Мы с Анн стояли на колокольне часовни. Под нами — Конда Бережная, над нами — гогочущая стая.

— Как ты думаешь, дикие гуси — странники или оседлые жители? Если оседлые, то где их родина? На севере или на юге? На Новой Земле или в Крыму?

— Их родина — воздух, небо. На север они возвращаются, чтобы любить друг друга, спокойно высиживать яйца, а потом учить малышей летать, а на юг улетают, чтобы перезимовать в тепле.

— Почему ты окрестил Марту в православие?

— Это не совсем так, Анн. Ее крестил православный поп, отец Николай, крестной была протестантка Вера Михальская. Чтобы держать Мартушу во время крещения, она должна была произнести Никейский символ веры по-французски — так велел отец Николай. Представь себе, как это звучало в пустой часовне.

Je crois en un seul Dieu, Le Pére Tout-Puissant, Createur du ciel et de la terre De l’univers visible et invisible [174] .

Крестным отцом Мартуши был Юра Наумов — полярник, мой друг, поклоняющийся как православному Богу, так и римскому Бахусу. А я заранее помолился Зеленой Таре — еще до рождения Мартуши.

— Зеленой Таре?

— В Иволгинском дацане. На танках Зеленая Тара сидит на лотосовом троте, правая нога спущена на землю, чтобы успеть прийти на помощь роженицам. Я был в Бурятии в мае, когда Наташа донашивала Мартушу, и пожертвовал кое-что бурятским ламам, чтобы помолились за счастливое рождение моей дочки. Они подарили мне четки из сандалового дерева, о которые Мартуша теперь точит зубки. Как видишь, я не склоняюсь ни к какому конкретному вероисповеданию. Ведь Он, наш Господь, везде один, вне зависимости от того, на каком наречии и при помощи каких ритуалов мы Его славим.

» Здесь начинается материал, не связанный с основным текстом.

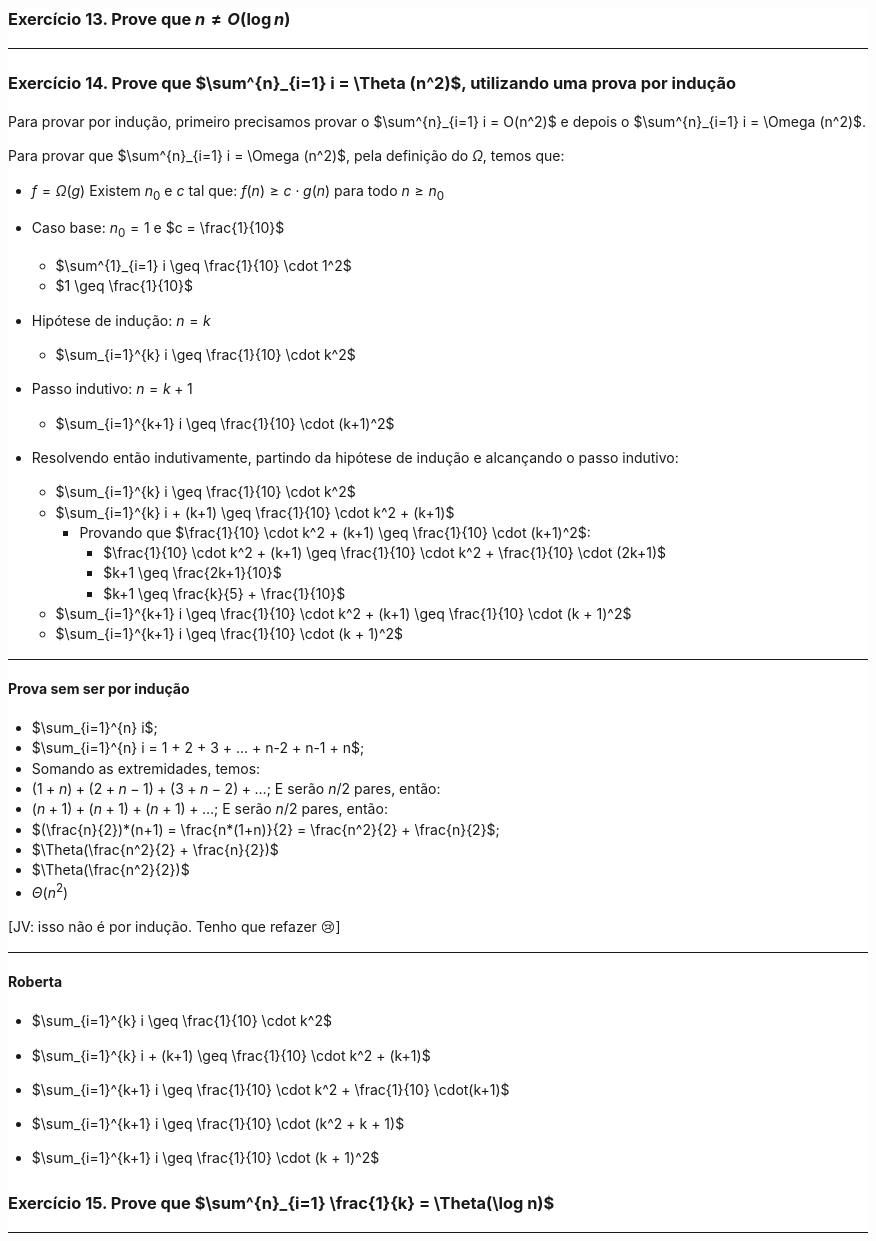 ### **Exercício 13.** Prove que $n \neq O(\log n)$

---

### **Exercício 14.** Prove que $\sum^{n}_{i=1} i = \Theta (n^2)$, utilizando uma prova por indução

Para provar por indução, primeiro precisamos provar o $\sum^{n}_{i=1} i = O(n^2)$ e depois o $\sum^{n}_{i=1} i = \Omega (n^2)$.

Para provar que $\sum^{n}_{i=1} i = \Omega (n^2)$, pela definição do $\Omega$, temos que:

- $f = \Omega(g)$ Existem $n_0$ e $c$ tal que: $f(n) \geq c \cdot g(n)$ para todo $n \geq n_0$

- Caso base: $n_0 = 1$ e $c = \frac{1}{10}$
  - $\sum^{1}_{i=1} i \geq \frac{1}{10} \cdot 1^2$
  - $1 \geq \frac{1}{10}$
- Hipótese de indução: $n = k$
  - $\sum_{i=1}^{k} i \geq \frac{1}{10} \cdot k^2$
- Passo indutivo: $n = k+1$
  - $\sum_{i=1}^{k+1} i \geq \frac{1}{10} \cdot (k+1)^2$
- Resolvendo então indutivamente, partindo da hipótese de indução e alcançando o passo indutivo:
  - $\sum_{i=1}^{k} i \geq \frac{1}{10} \cdot k^2$
  - $\sum_{i=1}^{k} i + (k+1) \geq \frac{1}{10} \cdot k^2 + (k+1)$
    - Provando que $\frac{1}{10} \cdot k^2 + (k+1) \geq \frac{1}{10} \cdot (k+1)^2$:
      - $\frac{1}{10} \cdot k^2 + (k+1) \geq \frac{1}{10} \cdot k^2 + \frac{1}{10} \cdot (2k+1)$
      - $k+1 \geq \frac{2k+1}{10}$
      - $k+1 \geq \frac{k}{5} + \frac{1}{10}$
  - $\sum_{i=1}^{k+1} i \geq \frac{1}{10} \cdot k^2 + (k+1) \geq \frac{1}{10} \cdot (k + 1)^2$
  - $\sum_{i=1}^{k+1} i \geq \frac{1}{10} \cdot (k + 1)^2$

---

#### Prova sem ser por indução

- $\sum_{i=1}^{n} i$;
- $\sum_{i=1}^{n} i = 1 + 2 + 3 + ... + n-2 + n-1 + n$;
- Somando as extremidades, temos:
- $(1+n) + (2+n-1) + (3+n-2) + \dots$; E serão $n/2$ pares, então:
- $(n+1) + (n+1) + (n+1) + \dots$; E serão $n/2$ pares, então:
- $(\frac{n}{2})*(n+1) = \frac{n*(1+n)}{2} = \frac{n^2}{2} + \frac{n}{2}$;
- $\Theta(\frac{n^2}{2} + \frac{n}{2})$
- $\Theta(\frac{n^2}{2})$
- $\Theta(n^2)$

[JV: isso não é por indução. Tenho que refazer 😢]

---

#### Roberta

- $\sum_{i=1}^{k} i \geq \frac{1}{10} \cdot k^2$
- $\sum_{i=1}^{k} i + (k+1) \geq \frac{1}{10} \cdot k^2 + (k+1)$
- $\sum_{i=1}^{k+1} i \geq \frac{1}{10} \cdot k^2 + \frac{1}{10} \cdot(k+1)$
- $\sum_{i=1}^{k+1} i \geq \frac{1}{10} \cdot (k^2 + k + 1)$


- $\sum_{i=1}^{k+1} i \geq \frac{1}{10} \cdot (k + 1)^2$

### **Exercício 15.** Prove que $\sum^{n}_{i=1} \frac{1}{k} = \Theta(\log n)$

---


[ImgBigO]: https://www.freecodecamp.org/portuguese/news/content/images/2021/12/1_KfZYFUT2OKfjekJlCeYvuQ.jpeg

Из нашего разговора с Анн я записал всего несколько сюжетов, наиболее для меня интересных. Анн уехала рано утром. Из Санкт-Петербурга прислала мейл:

«Мар. Еще раз спасибо. Мне кажется, я уезжала сегодня утром не такой, какая приехала… Это очень приятное чувство. Я в поезде еще раз перечитала твою книгу «Тропами северного оленя», последний рассказ просто магический. Спокойной ночи. Анн».

29 ноября

Жить в ритме диких гусей — значит подниматься так высоко, чтобы с севера видеть юг, а с юга — север. Завтра мы уезжаем в Крым.